## What is being asked
Find every line in the records below that holds the word "since", and copy it out.

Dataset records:
########################################

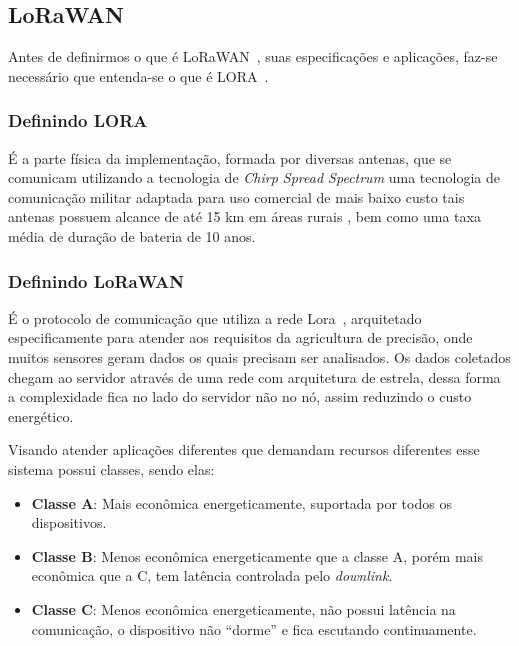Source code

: \documentclass[
article,			%
12pt,				%
oneside,			%
a4paper,			%
english,			%
brazil,				%
sumario=tradicional
]{abntex2}
\begin{document}
\subsection{LoRaWAN~\texttrademark}\label{LoRaWAN}
Antes de definirmos o que é LoRaWAN~\texttrademark, suas especificações e aplicações, faz-se necessário que entenda-se o que é LORA~\textregistered.

\subsubsection{Definindo LORA~\textregistered}\label{Definindo LORA}
É a parte física da implementação, formada por diversas antenas\cite{siteLorawan}, que se comunicam utilizando a tecnologia de \textit{Chirp Spread Spectrum}\cite{lorawan} uma tecnologia de comunicação militar adaptada para uso comercial de mais baixo custo\cite{siteLorawan} tais antenas possuem alcance de até 15 km em áreas rurais %
\cite{limiteLora}, bem como uma taxa média de duração de bateria de 10 anos\cite{limiteLora}.

\subsubsection{Definindo LoRaWAN~\texttrademark}\label{Definindo LoRaWAN}

É o protocolo de comunicação que utiliza a rede Lora~\textregistered\cite{siteLorawan}, arquitetado especificamente para atender aos requisitos da agricultura de precisão, onde muitos sensores geram dados os quais precisam ser analisados\cite{lorawan}. Os dados coletados chegam ao servidor através de uma rede com arquitetura de estrela\cite{siteLorawan}, dessa forma a complexidade fica no lado do servidor não no nó, assim reduzindo o custo energético.

Visando atender aplicações diferentes que demandam recursos diferentes esse sistema possui classes\cite{siteLorawan}, sendo elas:
\begin{itemize}
	\item \textbf{Classe A}: Mais econômica energeticamente, suportada por todos os dispositivos.
	\item \textbf{Classe B}: Menos econômica energeticamente que a classe A, porém mais econômica que a C, tem latência controlada pelo \textit{downlink}.
	\item \textbf{Classe C}: Menos econômica energeticamente, não possui latência na comunicação, o dispositivo não ``dorme'' e fica escutando continuamente.
\end{itemize}
\end{document}
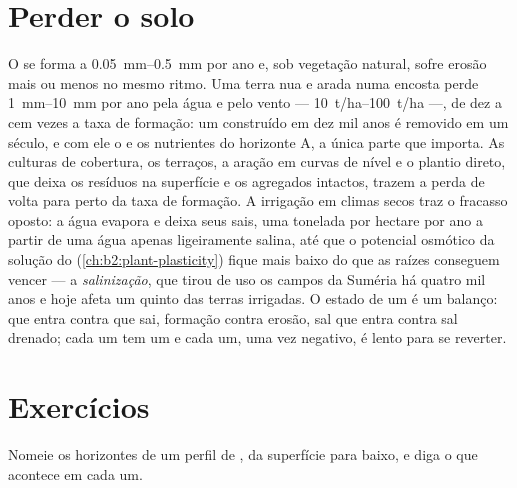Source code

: \section{Perder o solo}

\begin{proposition}\label{prop:b2:living-soil:erosion}
O  se forma a \qtyrange{0.05}{0.5}{mm} por ano e, sob vegetação
natural, sofre erosão mais ou menos no mesmo ritmo. Uma terra nua e
arada numa encosta perde \qtyrange{1}{10}{mm} por ano pela água e pelo
vento --- \qtyrange{10}{100}{t/ha} ---, de dez a cem vezes a taxa de
formação: um  construído em dez mil anos é removido em um século, e
com ele o  e os nutrientes do horizonte A, a única parte que
importa. As culturas de cobertura, os terraços, a aração em curvas de
nível e o plantio direto, que deixa os resíduos na superfície e os
agregados intactos, trazem a perda de volta para perto da taxa de
formação. A irrigação em climas secos traz o fracasso oposto: a água
evapora e deixa seus sais, uma tonelada por hectare por ano a partir de
uma água apenas ligeiramente salina, até que o potencial osmótico da
solução do  (\cref{ch:b2:plant-plasticity}) fique mais baixo do que
as raízes conseguem vencer --- a \emph{salinização}, que tirou de uso os
campos da Suméria há quatro mil anos e hoje afeta um quinto das terras
irrigadas. O estado de um  é um balanço:  que entra contra
 que sai, formação contra erosão, sal que entra contra sal drenado;
cada um tem um  e cada um, uma vez negativo, é lento
para se reverter.
\end{proposition}

\section{Exercícios}

\begin{exercise}[$\star$]\label{exo:b2:living-soil:1}
Nomeie os horizontes de um perfil de , da superfície para baixo, e
diga o que acontece em cada um.
\end{exercise}

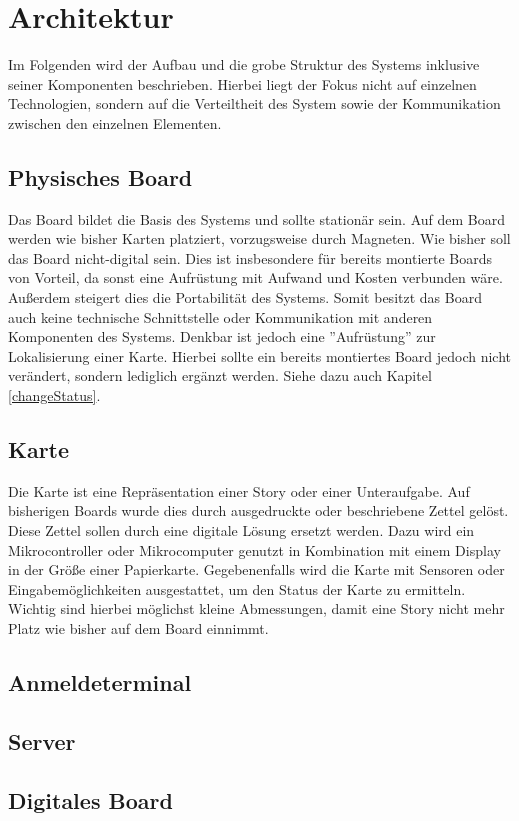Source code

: \documentclass[12pt,titlepage]{scrartcl}
\begin{document}
	\section{Architektur}
	Im Folgenden wird der Aufbau und die grobe Struktur des Systems inklusive seiner Komponenten beschrieben. Hierbei liegt der Fokus nicht auf einzelnen Technologien, sondern auf die Verteiltheit des System sowie der Kommunikation zwischen den einzelnen Elementen.
		\subsection{Physisches Board}
		Das Board bildet die Basis des Systems und sollte stationär sein. Auf dem Board werden wie bisher Karten platziert, vorzugsweise durch Magneten. Wie bisher soll das Board nicht-digital sein. Dies ist insbesondere für bereits montierte Boards von Vorteil, da sonst eine Aufrüstung mit Aufwand und Kosten verbunden wäre. Außerdem steigert dies die Portabilität des Systems. Somit besitzt das Board auch keine technische Schnittstelle oder Kommunikation mit anderen Komponenten des Systems. Denkbar ist jedoch eine ''Aufrüstung'' zur Lokalisierung einer Karte. Hierbei sollte ein bereits montiertes Board jedoch nicht verändert, sondern lediglich ergänzt werden. Siehe dazu auch Kapitel \ref{changeStatus}.
		\subsection{Karte} \label{defKarte}
		Die Karte ist eine Repräsentation einer Story oder einer Unteraufgabe. Auf bisherigen Boards wurde dies durch ausgedruckte oder beschriebene Zettel gelöst. Diese Zettel sollen durch eine digitale Lösung ersetzt werden. Dazu wird ein Mikrocontroller oder Mikrocomputer genutzt in Kombination mit einem Display in der Größe einer Papierkarte. Gegebenenfalls wird die Karte mit Sensoren oder Eingabemöglichkeiten ausgestattet, um den Status der Karte zu ermitteln. Wichtig sind hierbei möglichst kleine Abmessungen, damit eine Story nicht mehr Platz wie bisher auf dem Board einnimmt. 
		\subsection{Anmeldeterminal}
		\subsection{Server}
		\subsection{Digitales Board}
\end{document}
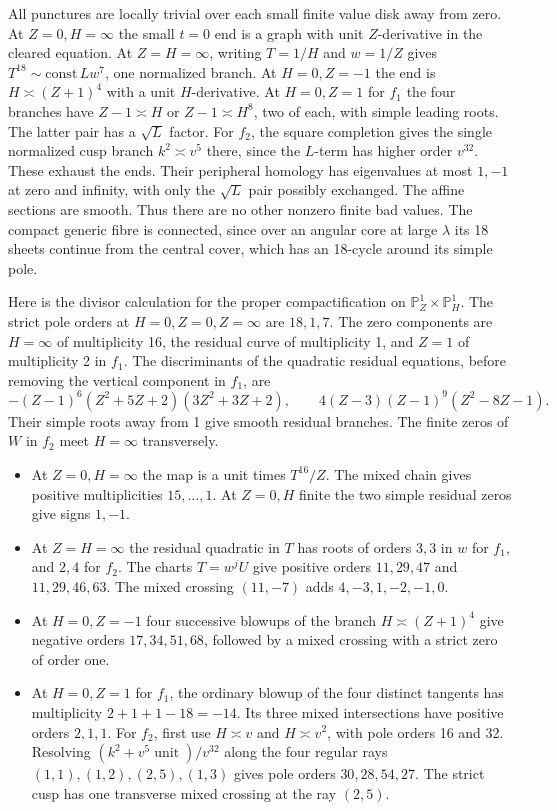 \documentclass[11pt]{article}
\begin{document}
All punctures are locally trivial over each small finite
value disk away from zero. At \(Z=0,H=\infty\) the small
\(t=0\) end is a graph with unit \(Z\)-derivative in the
cleared equation. At \(Z=H=\infty\), writing \(T=1/H\)
and \(w=1/Z\) gives \(T^{18}\sim\mathrm{const}\,L w^7\),
one normalized branch. At \(H=0,Z=-1\) the end is
\(H\asymp(Z+1)^4\) with a unit \(H\)-derivative.
At \(H=0,Z=1\) for \(f_1\) the four branches have
\(Z-1\asymp H\) or \(Z-1\asymp H^8\), two of each,
with simple leading roots. The latter pair has a
\(\sqrt L\) factor. For \(f_2\), the square completion
gives the single normalized cusp branch
\(k^2\asymp v^5\) there, since the \(L\)-term has
higher order \(v^{32}\). These exhaust the ends.
Their peripheral homology has eigenvalues at most
\(1,-1\) at zero and infinity, with only the
\(\sqrt L\) pair possibly exchanged. The affine
sections are smooth. Thus there are no other nonzero
finite bad values. The compact generic fibre is
connected, since over an angular core at large
\(\lambda\) its 18 sheets continue from the central
cover, which has an 18-cycle around its simple pole.

Here is the divisor calculation for the proper
compactification on \(\mathbb P^1_Z\times\mathbb P^1_H\).
The strict pole orders at \(H=0,Z=0,Z=\infty\) are
\(18,1,7\). The zero components are \(H=\infty\)
of multiplicity 16, the residual curve of multiplicity 1,
and \(Z=1\) of multiplicity 2 in \(f_1\).
The discriminants of the quadratic residual equations,
before removing the vertical component in \(f_1\), are
\[
 -(Z-1)^6(Z^2+5Z+2)(3Z^2+3Z+2),\qquad
 4(Z-3)(Z-1)^9(Z^2-8Z-1).
\]
Their simple roots away from 1 give smooth residual
branches. The finite zeros of \(W\) in \(f_2\) meet
\(H=\infty\) transversely.

\begin{itemize}
\item At \(Z=0,H=\infty\) the map is a unit times
\(T^{16}/Z\). The mixed chain gives positive
multiplicities \(15,\ldots,1\). At \(Z=0,H\) finite
the two simple residual zeros give signs \(1,-1\).
\item At \(Z=H=\infty\) the residual quadratic in \(T\)
has roots of orders \(3,3\) in \(w\) for \(f_1\),
and \(2,4\) for \(f_2\). The charts \(T=w^jU\)
give positive orders \(11,29,47\) and \(11,29,46,63\).
The mixed crossing \((11,-7)\) adds
\(4,-3,1,-2,-1,0\).
\item At \(H=0,Z=-1\) four successive blowups of the
branch \(H\asymp(Z+1)^4\) give negative orders
\(17,34,51,68\), followed by a mixed crossing with a
strict zero of order one.
\item At \(H=0,Z=1\) for \(f_1\), the ordinary blowup
of the four distinct tangents has multiplicity
\(2+1+1-18=-14\). Its three mixed intersections
have positive orders \(2,1,1\). For \(f_2\), first
use \(H\asymp v\) and \(H\asymp v^2\), with pole
orders 16 and 32. Resolving
\((k^2+v^5\operatorname{unit})/v^{32}\) along the
four regular rays \((1,1),(1,2),(2,5),(1,3)\)
gives pole orders \(30,28,54,27\).
The strict cusp has one transverse mixed crossing
at the ray \((2,5)\).
\end{itemize}
\end{document}
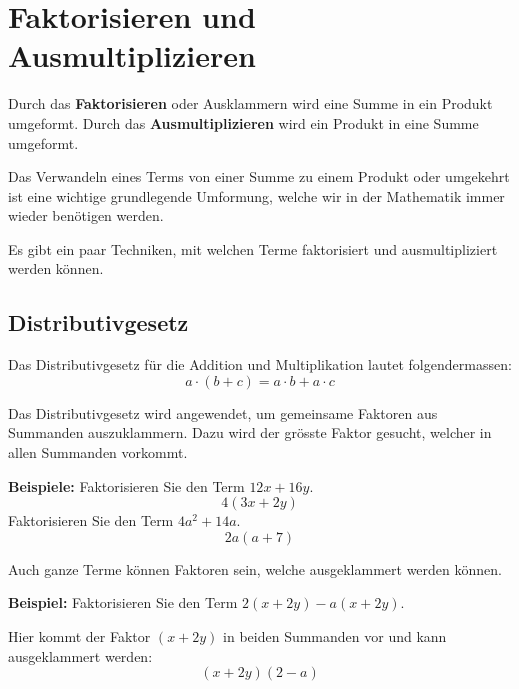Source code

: \newpage
\section{Faktorisieren und Ausmultiplizieren}
Durch das \textbf{Faktorisieren} oder Ausklammern wird eine Summe in ein Produkt umgeformt. Durch das \textbf{Ausmultiplizieren} wird ein Produkt in eine Summe umgeformt.

\begin{center}
\end{center}

Das Verwandeln eines Terms von einer Summe zu einem Produkt oder umgekehrt ist eine wichtige grundlegende Umformung, welche wir in der Mathematik immer wieder benötigen werden.

Es gibt ein paar Techniken, mit welchen Terme faktorisiert und ausmultipliziert werden können.

\subsection{Distributivgesetz}

Das Distributivgesetz für die Addition und Multiplikation lautet folgendermassen:
\[
  a\cdot(b+c) = a\cdot b + a\cdot c
\]

Das Distributivgesetz wird angewendet, um gemeinsame Faktoren aus Summanden auszuklammern. Dazu wird der grösste Faktor gesucht, welcher in allen Summanden vorkommt.

\begin{example}
  \textbf{Beispiele:} Faktorisieren Sie den Term $12x+16y$.
  \[
    4(3x+2y)
  \]
  Faktorisieren Sie den Term $4a^{2}+14a$.
  \[
    2a(a+7)
  \]
\end{example}

Auch ganze Terme können Faktoren sein, welche ausgeklammert werden können.

\begin{example}
  \textbf{Beispiel:} Faktorisieren Sie den Term $2(x+2y)-a(x+2y)$.

  Hier kommt der Faktor $(x+2y)$ in beiden Summanden vor und kann ausgeklammert werden:
  \[
    (x+2y)(2-a)
  \]
\end{example}

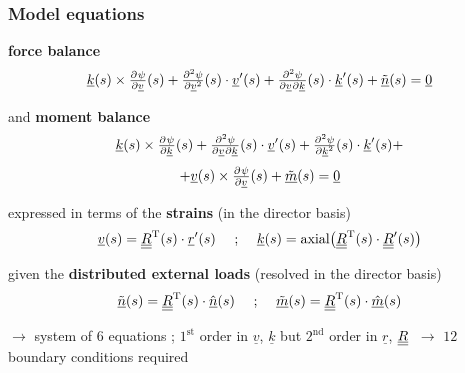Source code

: \begin{frame}
  \frametitle{Model equations}
  
  \textbf{force balance}
  \begin{displaymath}
    \underline{k}(s) \times \pd{\psi}{\underline{v}}(s) +
    \pd[2]{\psi}{\underline{v}}(s) \cdot \underline{v}^{\prime}(s) +
    \md{\psi}{2}{\underline{v}}{}{\underline{k}}{}(s) \cdot \underline{k}^{\prime}(s) +
    \underline{\tilde{n}}(s) =
    \underline{0}
  \end{displaymath}
  
  \vspace{0.3em}
  and \textbf{moment balance}
  \begin{displaymath}
    \underline{k}(s) \times \pd{\psi}{\underline{k}}(s) +
    \md{\psi}{2}{\underline{v}}{}{\underline{k}}{}(s) \cdot \underline{v}^{\prime}(s) +
    \pd[2]{\psi}{\underline{k}}(s) \cdot \underline{k}^{\prime}(s) +
  \end{displaymath}
  \begin{displaymath}
    + \underline{v}(s) \times \pd{\psi}{\underline{v}}(s) +
    \underline{\tilde{m}}(s) =
    \underline{0}
  \end{displaymath}
  
  \vspace{0.3em}
  expressed in terms of the \textbf{strains} (in the director basis)
  \begin{displaymath}
    \underline{v}(s) =
    \underline{\underline{R}}^{\mathrm{T}}(s) \cdot \underline{r}^{\prime}(s)
    \quad \text{ ; } \quad
    \underline{k}(s) =
    \mathrm{axial} \bigl(
    \underline{\underline{R}}^{\mathrm{T}}(s) \cdot \underline{\underline{R}}^{\prime}(s)
    \bigr)
  \end{displaymath}
  
  \vspace{0.3em}
  given the \textbf{distributed external loads} (resolved in the director basis)
  \begin{displaymath}
    \underline{\tilde{n}}(s) =
    \underline{\underline{R}}^{\mathrm{T}}(s) \cdot \underline{\hat{n}}(s)
    \quad \text{ ; } \quad
    \underline{\tilde{m}}(s) =
    \underline{\underline{R}}^{\mathrm{T}}(s) \cdot \underline{\hat{m}}(s)
  \end{displaymath}
  
  \vspace{0.2em}
  $\rightarrow$ system of $6$ equations ;
  $1^{\text{st}}$ order in $\underline{v}$, $\underline{k}$
  but $2^{\text{nd}}$ order in $\underline{r}$, $\underline{\underline{R}}$ \newline
  $\: \rightarrow$ $12$ boundary conditions required
\end{frame}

########################################

## Solution to this task
\(k^2\asymp v^5\) there, since the \(L\)-term has
connected, since over an angular core at large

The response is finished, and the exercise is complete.